The fashion industry today has the responsibility to stimulate concrete actions and find solutions capable of accelerating change, also rethinking production methods and the use of resources,” he said Marie-Claire Daveu, chief Sustainability and Institutional Affairs Officer of Kering —. The creation of the Circular Hub is an important milestone and was born to pursue this goal. a source of pride for me that the hub was born in Italy, home to some of the most important and renowned production centers and the know-how of the group. The collaboration with Gucci, continues Daveu, has given birth to the new Circular Hub and bears witness not only to a strong community of objectives within the Group but also to an ambitious example which, in the logic of open source, wants to be an invitation open to other realities to join in this process.

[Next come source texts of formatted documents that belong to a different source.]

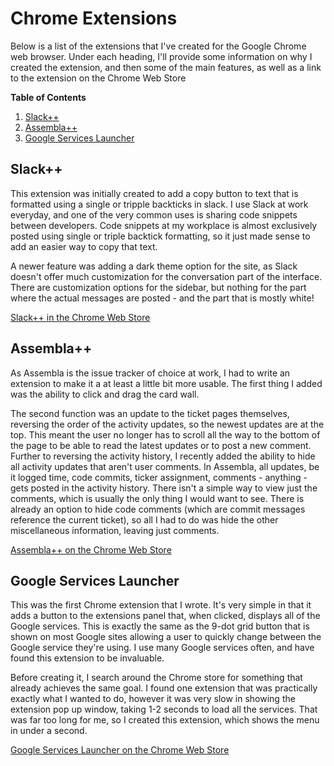 # Chrome Extensions

Below is a list of the extensions that I've created for the Google Chrome web browser. Under each heading, I'll provide
some information on why I created the extension, and then some of the main features, as well as a link to the
extension on the Chrome Web Store

**Table of Contents**
1. [Slack++](https://github.com/lukedenton/portfolio/tree/master/chrome_extensions#slack)
2. [Assembla++](https://github.com/lukedenton/portfolio/tree/master/chrome_extensions#assembla)
3. [Google Services Launcher](https://github.com/lukedenton/portfolio/tree/master/chrome_extensions#google-services-launcher)

## Slack++
This extension was initially created to add a copy button to text that is formatted using a single or tripple
backticks in slack. I use Slack at work everyday, and one of the very common uses is sharing code
snippets between developers. Code snippets at my workplace is almost exclusively posted using single
or triple backtick formatting, so it just made sense to add an easier way to copy that text.
  
A newer feature was adding a dark theme option for the site, as Slack doesn't offer much customization
for the conversation part of the interface. There are customization options for the sidebar, but
nothing for the part where the actual messages are posted - and the part that is mostly white!

[Slack++ in the Chrome Web Store](https://chrome.google.com/webstore/detail/assembla%20%20/amldmpeaminclbioeknmlaiefgcmjdla)

## Assembla++
As Assembla is the issue tracker of choice at work, I had to write an extension to make it a at least a
little bit more usable. The first thing I added was the ability to click and drag the card wall.

The second
function was an update to the ticket pages themselves, reversing the order of the activity updates, so the newest
updates are at the top. This meant the user no longer has to scroll all the way to the bottom
of the page to be able to read the latest updates or to post a new comment. Further to reversing the activity history,
I recently added the ability to hide all activity updates that aren't user comments. In Assembla, all updates, be it
logged time, code commits, ticker assignment, comments - anything - gets posted in the activity history. There isn't
a simple way to view just the comments, which is usually the only thing I would want to see. There is already an option
to hide code comments (which are commit messages reference the current ticket), so all I had to do was hide the
other miscellaneous information, leaving just comments.

[Assembla++ on the Chrome Web Store](https://chrome.google.com/webstore/detail/assembla%20%20/amldmpeaminclbioeknmlaiefgcmjdla)

## Google Services Launcher
This was the first Chrome extension that I wrote. It's very simple in that it adds a button to the extensions panel that,
when clicked, displays all of the Google services. This is exactly the same as the 9-dot grid button that is shown
on most Google sites allowing a user to quickly change between the Google service they're using. I use many Google
services often, and have found this extension to be invaluable.

Before creating it, I search around the Chrome store for something that already achieves the same goal. I found one
extension that was practically exactly what I wanted to do, however it was very slow in showing the extension pop
up window, taking 1-2 seconds to load all the services. That was far too long for me, so I created this extension,
which shows the menu in under a second.
 
[Google Services Launcher on the Chrome Web Store](https://chrome.google.com/webstore/detail/google-services-launcher/pgmbbgdogjfgbnlcnfeoelfanbgaehma)
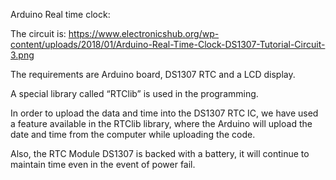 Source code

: Arduino Real time clock:
  
  The circuit is:
  https://www.electronicshub.org/wp-content/uploads/2018/01/Arduino-Real-Time-Clock-DS1307-Tutorial-Circuit-3.png
  
  The requirements are Arduino board, DS1307 RTC and a LCD display.
  
  A special library called “RTClib” is used in the programming.
  
  In order to upload the data and time into the DS1307 RTC IC, we have used a feature available in the RTClib library, where the Arduino will upload the date and time from the computer while uploading the code. 
  
  Also, the RTC Module DS1307 is backed with a battery, it will continue to maintain time even in the event of power fail.  
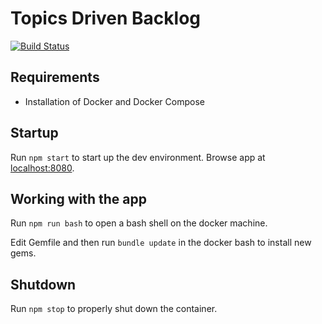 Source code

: # Topics Driven Backlog

[![Build Status](https://travis-ci.org/mvuajua/topics-driven-backlog.svg?branch=master)](https://travis-ci.org/mvuajua/topics-driven-backlog)

## Requirements
- Installation of Docker and Docker Compose

## Startup
Run `npm start` to start up the dev environment. Browse app at [localhost:8080](http://localhost:8080).

## Working with the app
Run `npm run bash` to open a bash shell on the docker machine.  

Edit Gemfile and then run `bundle update` in the docker bash to install new gems.

## Shutdown
Run `npm stop` to properly shut down the container. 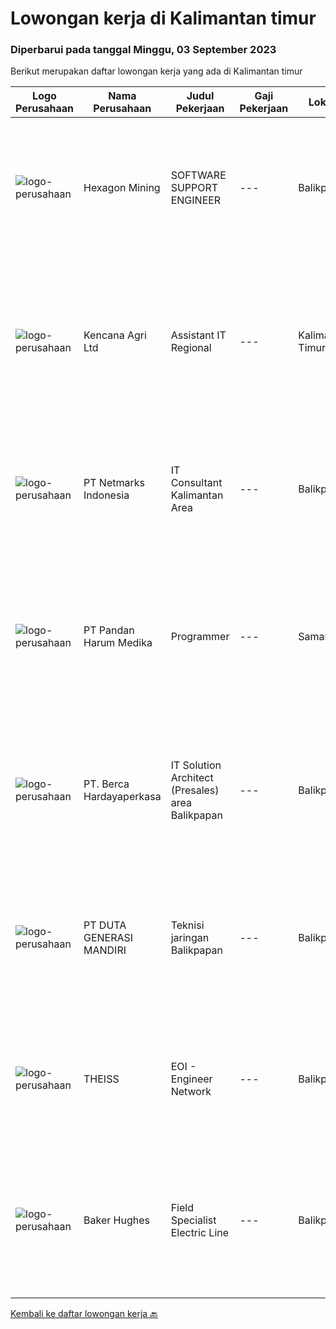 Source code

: 
  # Lowongan kerja di Kalimantan timur

  ### Diperbarui pada tanggal Minggu, 03 September 2023

  Berikut merupakan daftar lowongan kerja yang ada di Kalimantan timur

  |Logo Perusahaan | Nama Perusahaan | Judul Pekerjaan | Gaji Pekerjaan | Lokasi | Deskripsi | Tanggal diunggah | Pranala |
  | -------------- | --------------- | --------------- | --------- | --------- | -------------- | ------- | ----------- |
  |![logo-perusahaan](https://image-service-cdn.seek.com.au/157441b4ab236acb5dd3f6c8bd8ff3f110cc2f73/ee4dce1061f3f616224767ad58cb2fc751b8d2dc)|Hexagon Mining|SOFTWARE SUPPORT ENGINEER|---|Balikpapan|Are you passionate about working with cutting-edge, proven technology in complex mining environments?Do you aspire to provide top-notch technical...|Rabu, 30 Agustus 2023|https://www.jobstreet.co.id/id/job/software-support-engineer-4453911?token=0~5719eaf7-e280-438c-a0fb-dd1bad6d2578&sectionRank=1&jobId=jobstreet-id-job-4453911|
|![logo-perusahaan](https://image-service-cdn.seek.com.au/4a3c807efc3b92b00766337d39dd50879b755289/ee4dce1061f3f616224767ad58cb2fc751b8d2dc)|Kencana Agri Ltd|Assistant IT Regional|---|Kalimantan Timur|Kualifikasi: Usia maks 30 tahun Memiliki pendidikan D3/S1 llmu komputer atau Teknik komputer. Memiliki pengalaman sebagai IT minimal 2 tahun. Memiliki...|Senin, 21 Agustus 2023|https://www.jobstreet.co.id/id/job/assistant-it-regional-4442428?token=0~5719eaf7-e280-438c-a0fb-dd1bad6d2578&sectionRank=2&jobId=jobstreet-id-job-4442428|
|![logo-perusahaan](https://image-service-cdn.seek.com.au/70d04e3ce9db8d3018f940c9b7350b25d6c5e04b/ee4dce1061f3f616224767ad58cb2fc751b8d2dc)|PT Netmarks Indonesia|IT Consultant Kalimantan Area|---|Balikpapan|Responsibility: Work closely with clients to understand their business and technology requirements Create Bill of Quantity (BoQ) &amp; develop...|Senin, 21 Agustus 2023|https://www.jobstreet.co.id/id/job/it-consultant-kalimantan-area-4442306?token=0~5719eaf7-e280-438c-a0fb-dd1bad6d2578&sectionRank=3&jobId=jobstreet-id-job-4442306|
|![logo-perusahaan](https://image-service-cdn.seek.com.au/ca14b774bc8d77f6b3bbd6acd6f5f40bb16d13d3/ee4dce1061f3f616224767ad58cb2fc751b8d2dc)|PT Pandan Harum Medika|Programmer|---|Samarinda|Menguasai SQL Language Menguasai PHP, Java Script, JSON Memahami penggunaan composer dan laravel Memahami penggunaan SIMRS Khanza (Nilai Tambah)...|Jumat, 18 Agustus 2023|https://www.jobstreet.co.id/id/job/programmer-4441073?token=0~5719eaf7-e280-438c-a0fb-dd1bad6d2578&sectionRank=4&jobId=jobstreet-id-job-4441073|
|![logo-perusahaan](https://image-service-cdn.seek.com.au/6a76252207cfed561e664c874d4631f4aefd8409/ee4dce1061f3f616224767ad58cb2fc751b8d2dc)|PT. Berca Hardayaperkasa|IT Solution Architect (Presales) area Balikpapan|---|Balikpapan|Job Description: Assessment for customer current pain point, business objective and IT requirement. Design IT Infrastructure for Server, Storage,...|Rabu, 09 Agustus 2023|https://www.jobstreet.co.id/id/job/it-solution-architect-presales-area-balikpapan-4432436?token=0~5719eaf7-e280-438c-a0fb-dd1bad6d2578&sectionRank=5&jobId=jobstreet-id-job-4432436|
|![logo-perusahaan](https://image-service-cdn.seek.com.au/f6d4c20e039a9103d16d613786829da485a07a5f/ee4dce1061f3f616224767ad58cb2fc751b8d2dc)|PT DUTA GENERASI MANDIRI|Teknisi jaringan Balikpapan|---|Balikpapan|Kualifikiasi : 1. Pendidikan min. SMK Jurusan TKJ, RPL, Kelistrikan, Elektro, Teknik Informatika, Teknik Telekomunikasi, Sistem Informasi. 2. IPK min....|Sabtu, 26 Agustus 2023|https://www.jobstreet.co.id/id/job/teknisi-jaringan-balikpapan-1036778035?token=0~5719eaf7-e280-438c-a0fb-dd1bad6d2578&sectionRank=6&jobId=jobstreet-id-job-1036778035|
|![logo-perusahaan](https://i.ibb.co/sqvTCh9/112815900-stock-vector-no-image-available-icon-flat-vector.webp)|THEISS|EOI - Engineer Network|---|Balikpapan|About usWith a global business, we offer diverse and rewarding careers. We are committed to Thiess being a company and a culture where great people...|Selasa, 22 Agustus 2023|https://www.jobstreet.co.id/id/job/eoi-engineer-network-1036748903?token=0~5719eaf7-e280-438c-a0fb-dd1bad6d2578&sectionRank=7&jobId=jobstreet-id-job-1036748903|
|![logo-perusahaan](https://image-service-cdn.seek.com.au/f265e6d35d90e3a2d84b670c7c68b9a179cb4668/ee4dce1061f3f616224767ad58cb2fc751b8d2dc)|Baker Hughes|Field Specialist Electric Line|---|Balikpapan|Field Specialist Electric LineWould you like to work in the field supporting our customers?Do you enjoy working with cutting-edge technology? Join our...|Jumat, 18 Agustus 2023|https://www.jobstreet.co.id/id/job/field-specialist-electric-line-1036718781?token=0~5719eaf7-e280-438c-a0fb-dd1bad6d2578&sectionRank=8&jobId=jobstreet-id-job-1036718781|


  [Kembali ke daftar lowongan kerja 🔙](../README.md#daftar-lowongan-kerja)
   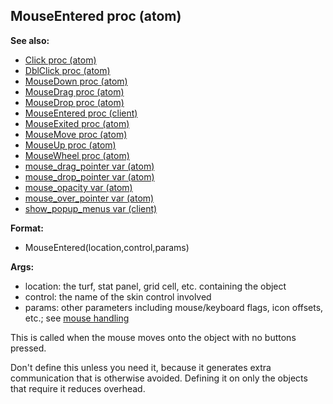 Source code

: ## MouseEntered proc (atom)
**See also:**
+   [Click proc (atom)](/ref/atom/proc/Click.md) 
+   [DblClick proc (atom)](/ref/atom/proc/DblClick.md) 
+   [MouseDown proc (atom)](/ref/atom/proc/MouseDown.md) 
+   [MouseDrag proc (atom)](/ref/atom/proc/MouseDrag.md) 
+   [MouseDrop proc (atom)](/ref/atom/proc/MouseDrop.md) 
+   [MouseEntered proc (client)](/ref/client/proc/MouseEntered.md) 
+   [MouseExited proc (atom)](/ref/atom/proc/MouseExited.md) 
+   [MouseMove proc (atom)](/ref/atom/proc/MouseMove.md) 
+   [MouseUp proc (atom)](/ref/atom/proc/MouseUp.md) 
+   [MouseWheel proc (atom)](/ref/atom/proc/MouseWheel.md) 
+   [mouse_drag_pointer var (atom)](/ref/atom/var/mouse_drag_pointer.md) 
+   [mouse_drop_pointer var (atom)](/ref/atom/var/mouse_drop_pointer.md) 
+   [mouse_opacity var (atom)](/ref/atom/var/mouse_opacity.md) 
+   [mouse_over_pointer var (atom)](/ref/atom/var/mouse_over_pointer.md) 
+   [show_popup_menus var (client)](/ref/client/var/show_popup_menus.md) 
<!-- -->
**Format:**
+   MouseEntered(location,control,params)
<!-- -->
**Args:**
+   location: the turf, stat panel, grid cell, etc. containing the
    object
+   control: the name of the skin control involved
+   params: other parameters including mouse/keyboard flags, icon
    offsets, etc.; see [mouse handling](/ref/DM/mouse.md) 

This is called when the mouse moves onto the object with no
buttons pressed. 

Don\'t define this unless you need it, because
it generates extra communication that is otherwise avoided. Defining it
on only the objects that require it reduces overhead. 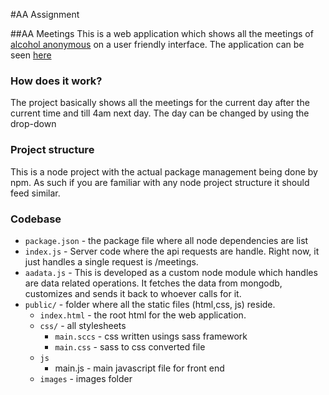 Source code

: #AA Assignment

##AA Meetings
This is a web application which shows all the meetings of [alcohol anonymous](http://meetings.nyintergroup.org/) on a user friendly interface. 
The application can be seen [here](http://35.165.216.202:8181/)

### How does it work?
The project basically shows all the meetings for the current day after the current time and till 4am next day. The day can be changed by using the drop-down 

### Project structure
This is a node project with the actual package management being done by npm. As such if you are familiar with any node project structure it should feed similar. 

### Codebase

 - `package.json` - the package file where all node dependencies are list
 - `index.js` - Server code where the api requests are handle. Right now, it just handles a single request is /meetings.
 - `aadata.js` - This is developed as a custom node module which handles are data related operations. It fetches the data from mongodb, customizes and sends it back to whoever calls for it.
 - `public/` - folder where all the static files (html,css, js) reside.
   - `index.html` - the root html for the web application.
   -  `css/` - all stylesheets
      - `main.sccs` - css written usings sass framework
      - `main.css` - sass to css converted file
   - `js` 
      - main.js - main javascript file for front end
   - `images` - images folder
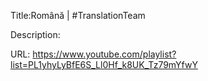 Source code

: Title:Română | #TranslationTeam

Description: 

URL: https://www.youtube.com/playlist?list=PL1yhyLyBfE6S_Ll0Hf_k8UK_Tz79mYfwY
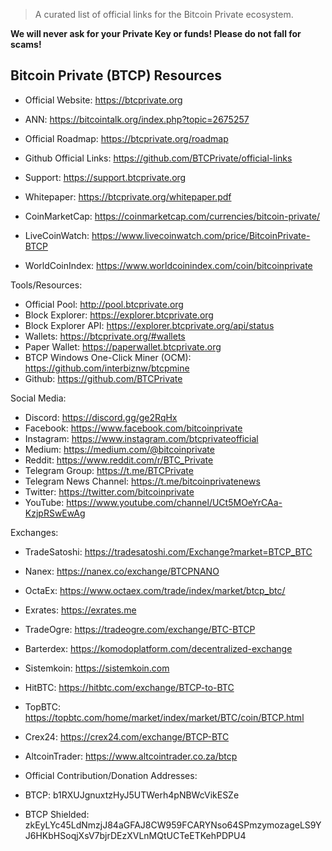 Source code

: 
> A curated list of official links for the Bitcoin Private ecosystem.

**We will never ask for your Private Key or funds! Please do not fall for scams!**

## Bitcoin Private (BTCP) Resources

* Official Website: https://btcprivate.org
* ANN: https://bitcointalk.org/index.php?topic=2675257
* Official Roadmap: https://btcprivate.org/roadmap
* Github Official Links: https://github.com/BTCPrivate/official-links
* Support: https://support.btcprivate.org
* Whitepaper: https://btcprivate.org/whitepaper.pdf

* CoinMarketCap: https://coinmarketcap.com/currencies/bitcoin-private/
* LiveCoinWatch: https://www.livecoinwatch.com/price/BitcoinPrivate-BTCP
* WorldCoinIndex: https://www.worldcoinindex.com/coin/bitcoinprivate

Tools/Resources:

* Official Pool: http://pool.btcprivate.org
* Block Explorer: https://explorer.btcprivate.org
* Block Explorer API: https://explorer.btcprivate.org/api/status
* Wallets: https://btcprivate.org/#wallets
* Paper Wallet: https://paperwallet.btcprivate.org
* BTCP Windows One-Click Miner (OCM): https://github.com/interbiznw/btcpmine
* Github: https://github.com/BTCPrivate

Social Media:
* Discord: https://discord.gg/ge2RqHx
* Facebook: https://www.facebook.com/bitcoinprivate
* Instagram: https://www.instagram.com/btcprivateofficial
* Medium: https://medium.com/@bitcoinprivate
* Reddit: https://www.reddit.com/r/BTC_Private
* Telegram Group: https://t.me/BTCPrivate
* Telegram News Channel: https://t.me/bitcoinprivatenews
* Twitter: https://twitter.com/bitcoinprivate
* YouTube: https://www.youtube.com/channel/UCt5MOeYrCAa-KzjpRSwEwAg


Exchanges:
* TradeSatoshi: https://tradesatoshi.com/Exchange?market=BTCP_BTC
* Nanex: https://nanex.co/exchange/BTCPNANO
* OctaEx: https://www.octaex.com/trade/index/market/btcp_btc/
* Exrates: https://exrates.me
* TradeOgre: https://tradeogre.com/exchange/BTC-BTCP
* Barterdex: https://komodoplatform.com/decentralized-exchange
* Sistemkoin: https://sistemkoin.com
* HitBTC: https://hitbtc.com/exchange/BTCP-to-BTC
* TopBTC: https://topbtc.com/home/market/index/market/BTC/coin/BTCP.html
* Crex24: https://crex24.com/exchange/BTCP-BTC
* AltcoinTrader: https://www.altcointrader.co.za/btcp


* Official Contribution/Donation Addresses:
* BTCP: b1RXUJgnuxtzHyJ5UTWerh4pNBWcVikESZe
* BTCP Shielded: zkEyLYc45LdNmzjJ84aGFAJ8CW959FCARYNso64SPmzymozageLS9YJ6HKbHSoqjXsV7bjrDEzXVLnMQtUCTeETKehPDPU4



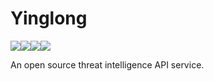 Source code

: # Yinglong 

![](https://img.shields.io/badge/python-3.6-blue)![](https://img.shields.io/badge/Flask-0.12.2-green)![](https://img.shields.io/badge/celery-5.1.2-green)![](https://img.shields.io/badge/redis-4.3.4-green)

An open source threat intelligence API service.
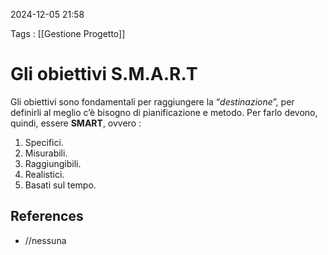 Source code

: 2024-12-05 21:58

Tags : [[Gestione Progetto]]

# Gli obiettivi S.M.A.R.T

Gli obiettivi sono fondamentali per raggiungere la “*destinazione*”, per definirli al meglio c’è bisogno di pianificazione e metodo. Per farlo devono, quindi, essere **SMART**, ovvero : 

1. Specifici.
2. Misurabili.
3. Raggiungibili.
4. Realistici.
5. Basati sul tempo.
## References

- //nessuna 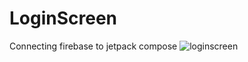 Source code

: # LoginScreen
Connecting firebase to jetpack compose
![loginscreen](https://user-images.githubusercontent.com/73790658/196192284-b846e10c-1825-4a19-88b0-0eeec481e12b.png)
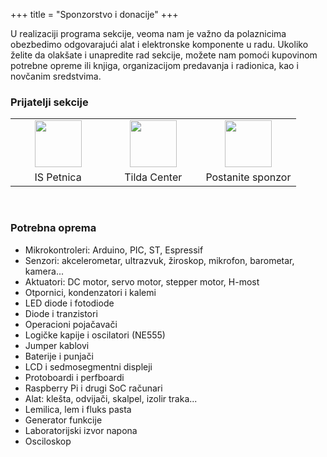 +++
title = "Sponzorstvo i donacije"
+++

U realizaciji programa sekcije, veoma nam je važno da polaznicima obezbedimo odgovarajući alat i elektronske komponente u radu. Ukoliko želite da olakšate i unapredite rad sekcije, možete nam pomoći kupovinom potrebne opreme ili knjiga, organizacijom predavanja i radionica, kao i novčanim sredstvima.

### Prijatelji sekcije
<table style="width: 100%; text-align: center; text-align-last: center;">
    <tr>
         <td width="33.3%">
            <a href="http://petnica.rs/" target="_blank">
                <img height="75px" src="/images/petnica.svg" />
            </a>
        </td>
        <td width="33.3%">
            <a href="https://tilda.center/" target="_blank">
                <img height="75px" src="/images/tilda.svg"/>
            </a>
        </td>
        <td width="33.3%">
            <a href="mailto:pfe@jjzmaj.edu.rs?cc=pfe.novi.sad@gmail.com">
                <img height="75px" src="/images/plus.svg" style="fill: #000;"/>
            </a>
        </td>
    </tr>
    <tr style="font-size: 12pt;">
        <td>
            IS Petnica
        </td>
        <td>
            Tilda Center
        </td>
        <td>
            Postanite sponzor
        </td>
    </tr>
</table>

<br />

### Potrebna oprema
- Mikrokontroleri: Arduino, PIC, ST, Espressif
- Senzori: akcelerometar, ultrazvuk, žiroskop, mikrofon, barometar, kamera...
- Aktuatori: DC motor, servo motor, stepper motor, H-most
- Otpornici, kondenzatori i kalemi
- LED diode i fotodiode
- Diode i tranzistori
- Operacioni pojačavači
- Logičke kapije i oscilatori (NE555)
- Jumper kablovi
- Baterije i punjači
- LCD i sedmosegmentni displeji
- Protoboardi i perfboardi
- Raspberry Pi i drugi SoC računari
- Alat: klešta, odvijači, skalpel, izolir traka...
- Lemilica, lem i fluks pasta
- Generator funkcije
- Laboratorijski izvor napona
- Osciloskop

For Antonella Central, executive vice president, general counsel, Corporate Affairs & Sustainability of Gucci, circularity offers us a vision that involves the entire production cycle: a great challenge to make Made in Italy even stronger and more competitive. Today with Circular Hub we have the responsibility and above all the opportunity to pave the way for the luxury industry of the future – reads the press release -. By sharing the same objectives and pooling resources, know-how and synergies, the platform represents a concrete tool for enabling the entire supply chain and especially small and medium-sized enterprises, the beating heart of our country, making them an active part of the process of constant innovation that makes Italian know-how unique in the world.

The works will start in the first half of 2023, thanks to the researchers of the Kering Material Innovation Lab (MIL) in Milan and the support of technicians and product researchers for clothing, leather goods, footwear and accessories from the avant-garde centers of industrial craftsmanship and experimentation of Gucci of Scandicci and Novara. For activities related to the project, the hub will be supported by industrial partners and the scientific collaboration of the Sant’Anna School of Advanced Studies in Pisa.